[Collected data entries]
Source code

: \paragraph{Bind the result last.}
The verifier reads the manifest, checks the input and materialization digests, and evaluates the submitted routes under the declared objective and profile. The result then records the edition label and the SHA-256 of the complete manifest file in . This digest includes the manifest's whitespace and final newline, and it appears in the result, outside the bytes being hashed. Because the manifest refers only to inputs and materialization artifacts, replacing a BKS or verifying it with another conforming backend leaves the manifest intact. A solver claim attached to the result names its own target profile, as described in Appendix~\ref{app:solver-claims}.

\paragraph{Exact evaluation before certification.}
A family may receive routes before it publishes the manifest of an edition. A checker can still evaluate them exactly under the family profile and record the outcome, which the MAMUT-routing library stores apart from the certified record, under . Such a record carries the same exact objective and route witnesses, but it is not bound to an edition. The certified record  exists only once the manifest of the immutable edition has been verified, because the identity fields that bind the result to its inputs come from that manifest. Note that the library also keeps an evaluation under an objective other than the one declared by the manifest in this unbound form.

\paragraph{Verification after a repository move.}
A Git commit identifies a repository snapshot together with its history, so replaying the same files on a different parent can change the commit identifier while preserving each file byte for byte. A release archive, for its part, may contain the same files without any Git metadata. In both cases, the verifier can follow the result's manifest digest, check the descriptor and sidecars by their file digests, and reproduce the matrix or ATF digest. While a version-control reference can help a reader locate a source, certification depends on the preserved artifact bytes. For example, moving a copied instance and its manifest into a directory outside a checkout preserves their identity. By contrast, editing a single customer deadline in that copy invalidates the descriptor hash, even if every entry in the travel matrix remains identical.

* Work required
The lines to retype run from the start of the entries through the line containing "A family may"; reproduce them exactly and add nothing.

* Output for this exercise
Source code

: \paragraph{Bind the result last.}
The verifier reads the manifest, checks the input and materialization digests, and evaluates the submitted routes under the declared objective and profile. The result then records the edition label and the SHA-256 of the complete manifest file in . This digest includes the manifest's whitespace and final newline, and it appears in the result, outside the bytes being hashed. Because the manifest refers only to inputs and materialization artifacts, replacing a BKS or verifying it with another conforming backend leaves the manifest intact. A solver claim attached to the result names its own target profile, as described in Appendix~\ref{app:solver-claims}.

\paragraph{Exact evaluation before certification.}
A family may receive routes before it publishes the manifest of an edition. A checker can still evaluate them exactly under the family profile and record the outcome, which the MAMUT-routing library stores apart from the certified record, under . Such a record carries the same exact objective and route witnesses, but it is not bound to an edition. The certified record  exists only once the manifest of the immutable edition has been verified, because the identity fields that bind the result to its inputs come from that manifest. Note that the library also keeps an evaluation under an objective other than the one declared by the manifest in this unbound form.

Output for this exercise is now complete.